------ Data for analysis

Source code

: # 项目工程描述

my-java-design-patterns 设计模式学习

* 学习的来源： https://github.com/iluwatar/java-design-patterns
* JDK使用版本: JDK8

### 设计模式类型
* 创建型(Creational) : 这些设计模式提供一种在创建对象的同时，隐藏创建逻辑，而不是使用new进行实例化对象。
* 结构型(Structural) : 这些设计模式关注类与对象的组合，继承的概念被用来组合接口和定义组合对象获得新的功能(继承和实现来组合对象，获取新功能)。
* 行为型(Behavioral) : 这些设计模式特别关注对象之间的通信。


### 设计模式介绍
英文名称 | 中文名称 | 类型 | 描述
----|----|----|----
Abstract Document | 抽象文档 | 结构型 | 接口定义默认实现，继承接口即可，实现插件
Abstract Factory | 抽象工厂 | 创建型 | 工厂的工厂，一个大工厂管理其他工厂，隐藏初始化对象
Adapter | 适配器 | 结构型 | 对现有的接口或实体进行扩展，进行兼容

------------

### What this task involves:
The "行为型(Behavioral) : 这些设计模式特别关注对象之间的通信。" line through the last line above: set these down exactly and add nothing else.

### Response:
* 行为型(Behavioral) : 这些设计模式特别关注对象之间的通信。


### 设计模式介绍
英文名称 | 中文名称 | 类型 | 描述
----|----|----|----
Abstract Document | 抽象文档 | 结构型 | 接口定义默认实现，继承接口即可，实现插件
Abstract Factory | 抽象工厂 | 创建型 | 工厂的工厂，一个大工厂管理其他工厂，隐藏初始化对象
Adapter | 适配器 | 结构型 | 对现有的接口或实体进行扩展，进行兼容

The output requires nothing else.